Rutgers University team develops virtual biopsy device

14 June 2019 (Last Updated June 14th, 2019 12:14)

A research team from Rutgers University in the US has created a ‘virtual biopsy’ device for non-invasive and quick detection of skin tumours.

A research team from Rutgers University in the US has created a ‘virtual biopsy’ device for non-invasive and quick detection of skin tumours.

The device has been designed to provide information on a skin lesion’s depth and potential malignancy, without the need for a scalpel.

A study published in Wiley Online Library says that non-invasive analysis of a skin tumour could allow less risky biopsies and reduce distress for patients.

During existing surgical biopsy approaches, physicians lack information on the extent of a lesion and if extensive tissue removal or plastic surgery must be recommended.

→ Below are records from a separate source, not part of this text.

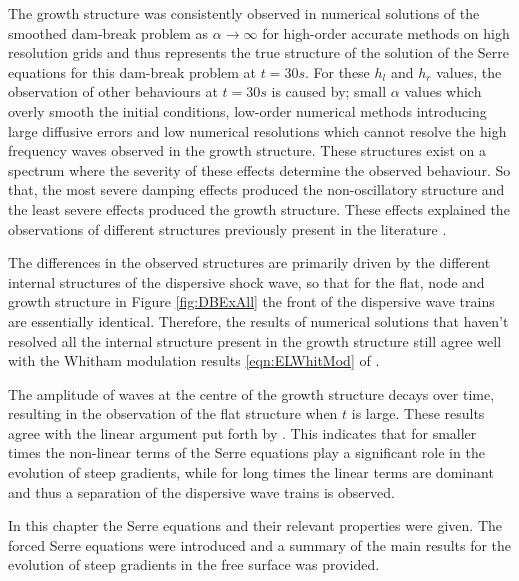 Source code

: The growth structure was consistently observed in numerical solutions of the smoothed dam-break problem as $\alpha \rightarrow \infty$ for high-order accurate methods on high resolution grids and thus represents the true structure of the solution of the Serre equations for this dam-break problem at $t=30s$. For these $h_l$ and $h_r$ values, the observation of other behaviours at $t=30s$ is caused by; small $\alpha$ values which overly smooth the initial conditions, low-order numerical methods introducing large diffusive errors and low numerical resolutions which cannot resolve the high frequency waves observed in the growth structure. These structures exist on a spectrum  where the severity of these effects determine the observed behaviour. So that, the most severe damping effects produced the non-oscillatory structure and the least severe effects produced the growth structure. These effects explained the observations of different structures previously present in the literature \cite{El-etal-2006,Hank-etal-2010-2034,Mitsotakis-etal-2014,Mitsotakis-etal-2017,doCarmo-etal-2018-404}. 

The differences in the observed structures are primarily driven by the different internal structures of the dispersive shock wave, so that for the flat, node and growth structure in Figure \ref{fig:DBExAll} the front of the dispersive wave trains are essentially identical. Therefore, the results of numerical solutions that haven't resolved all the internal structure present in the growth structure still agree well with the Whitham modulation results \eqref{eqn:ELWhitMod} of \citet{El-etal-2006}.

The amplitude of waves at the centre of the growth structure decays over time, resulting in the observation of the flat structure  when $t$ is large. These results agree with the linear argument put forth by \citet{Dougalis-etal-2007}. This indicates that for smaller times the non-linear terms of the Serre equations play a significant role in the evolution of steep gradients, while for long times the linear terms are dominant and thus a separation of the dispersive wave trains is observed. 

\medskip

In this chapter the Serre equations and their relevant properties were given. The forced Serre equations were introduced and a summary of the main results for the evolution of steep gradients in the free surface was provided. 
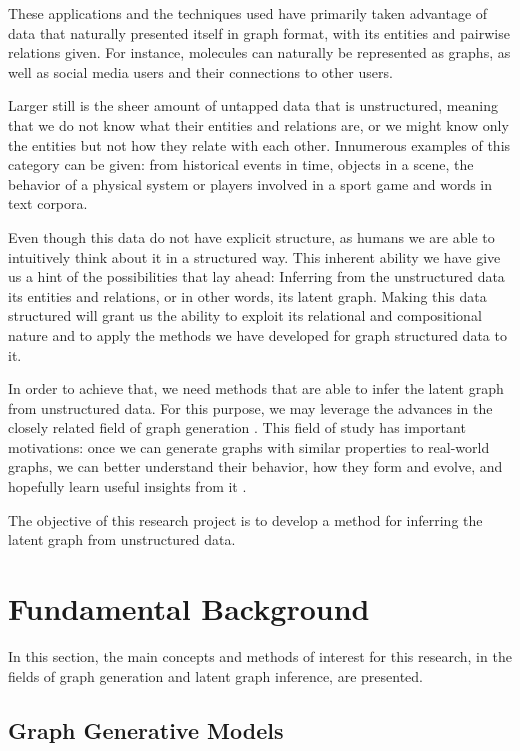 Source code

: \documentclass[12pt,a4paper]{article}
\begin{document}
	These applications and the techniques used have primarily taken advantage of data that naturally presented itself in graph format, with its entities and pairwise relations given. For instance, molecules can naturally be represented as graphs, as well as social media users and their connections to other users.
	
	Larger still is the sheer amount of untapped data that is unstructured, meaning that we do not know what their entities and relations are, or we might know only the entities but not how they relate with each other. Innumerous examples of this category can be given: from historical events in time, objects in a scene, the behavior of a physical system or players involved in a sport game and words in text corpora.
	
	Even though this data do not have explicit structure, as humans we are able to intuitively think about it in a structured way. This inherent ability we have give us a hint of the possibilities that lay ahead: Inferring from the unstructured data its entities and relations, or in other words, its latent graph. Making this data structured will grant us the ability to exploit its relational and compositional nature and to apply the methods we have developed for graph structured data to it.
	
	In order to achieve that, we need methods that are able to infer the latent graph from unstructured data. For this purpose, we may leverage the advances in the closely related field of graph generation \citep{ErdösandRényi1960, AlbertandBarabási2002, KipfandWelling2016, Li2018}. This field of study has important motivations: once we can generate graphs with similar properties to real-world graphs, we can better understand their behavior, how they form and evolve, and hopefully learn useful insights from it \citep{Hamilton2020}.
	
	The objective of this research project is to develop a method for inferring the latent graph from unstructured data.
	
	\section{Fundamental Background}
	\label{sec:background}
	
	In this section, the main concepts and methods of interest for this research, in the fields of graph generation and latent graph inference, are presented.
	
	\subsection{Graph Generative Models}
	\label{sec:graph_generative_models}
	
\end{document}
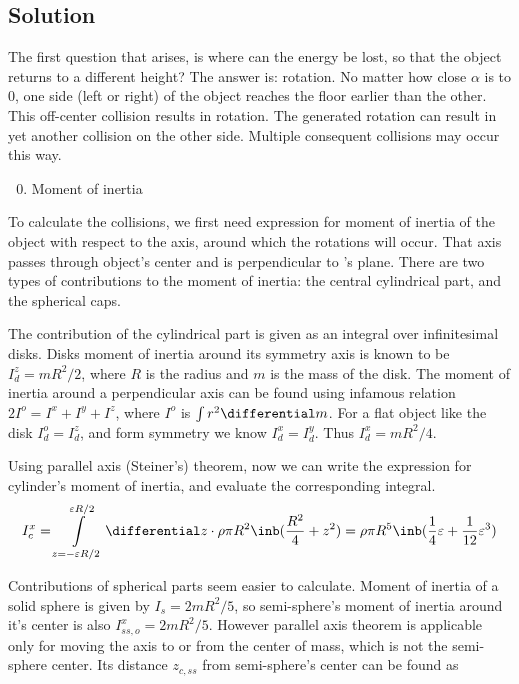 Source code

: \subsection*{Solution}

The first question that arises, is where can the energy be lost,
so that the object returns to a different height?
The answer is: rotation.
No matter how close $\alpha$ is to $0$,
one side (left or right) of the object reaches the floor earlier than the other.
This off-center collision results in rotation.
The generated rotation can result in yet another collision on the other side.
Multiple consequent collisions may occur this way.

{\bfseries
\begin{enumerate}
    \setcounter{enumi}{-1}
    \item Moment of inertia
\end{enumerate}
}

To calculate the collisions, we first need expression for
moment of inertia of the object with respect to the axis,
around which the rotations will occur.
That axis passes through object's center and is perpendicular to 's plane.
There are two types of contributions to the moment of inertia:
the central cylindrical part, and the spherical caps.

The contribution of the cylindrical part is given as an integral over
infinitesimal disks. Disks moment of inertia around its symmetry axis
is known to be $I_d^z=mR^2/2$, where $R$ is the radius and
$m$ is the mass of the disk.
The moment of inertia around a perpendicular axis can be found using
infamous relation $2I^o = I^x + I^y + I^z$,
where $I^o$ is $\int r^2 \differential m$.
For a flat object like the disk $I_d^o = I_d^z$,
and form symmetry we know $I_d^x = I_d^y$. Thus $I_d^x=mR^2/4$.

Using parallel axis (Steiner's) theorem, now we can write the expression
for cylinder's moment of inertia, and evaluate the corresponding integral.
\begin{equation}
    I_c^x = \int\limits_{z=-\varepsilon R/2}^{\varepsilon R/2}
        \differential z \cdot \rho \pi R^2 \inb({\frac{R^2}{4} + z^2})=
        \rho \pi R^5 \inb({\frac{1}{4}\varepsilon+\frac{1}{12}\varepsilon^3})
\end{equation}

Contributions of spherical parts seem easier to calculate.
Moment of inertia of a solid sphere is given by $I_s = 2mR^2/5$,
so semi-sphere's moment of inertia around it's center is also
$I_{ss,o}^x=2mR^2/5$. However parallel axis theorem is applicable only for
moving the axis to or from the center of mass, which is not the semi-sphere center.
Its distance $z_{c,ss}$ from semi-sphere's center can be found as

The latest investigational vibrational optical coherence tomography (VOCT) procedure uses a small laser diode and generates a 3D map of the lesion’s width and depth under the skin.

In addition, it leverages soundwaves to analyse the lesion’s density and stiffness as cancer cells are known to be stiffer compared to healthy cells.

A speaker delivers audible soundwaves against the skin for measuring the skin’s vibrations and to determine the lesion’s malignancy.

Rutgers Robert Wood Johnson Medical School pathology and laboratory medicine professor Frederick Silver said: “This procedure can be completed in 15 minutes with no discomfort to the patient, who feels no sensation from the light or the nearly inaudible sound. It’s a significant improvement over surgical biopsies, which are invasive, expensive and time consuming.”

The team conducted a study where a prototype VOCT device demonstrated ability to accurately differentiate healthy skin from various types of skin lesions and carcinomas.

The study was carried out over six months on four skin excisions and eight volunteers without lesions.

While additional studies are required to refine the device’s ability to identify a lesion’s borders and greatest density and stiffness areas, it is expected to enable removal of tumours with minimally invasive surgery.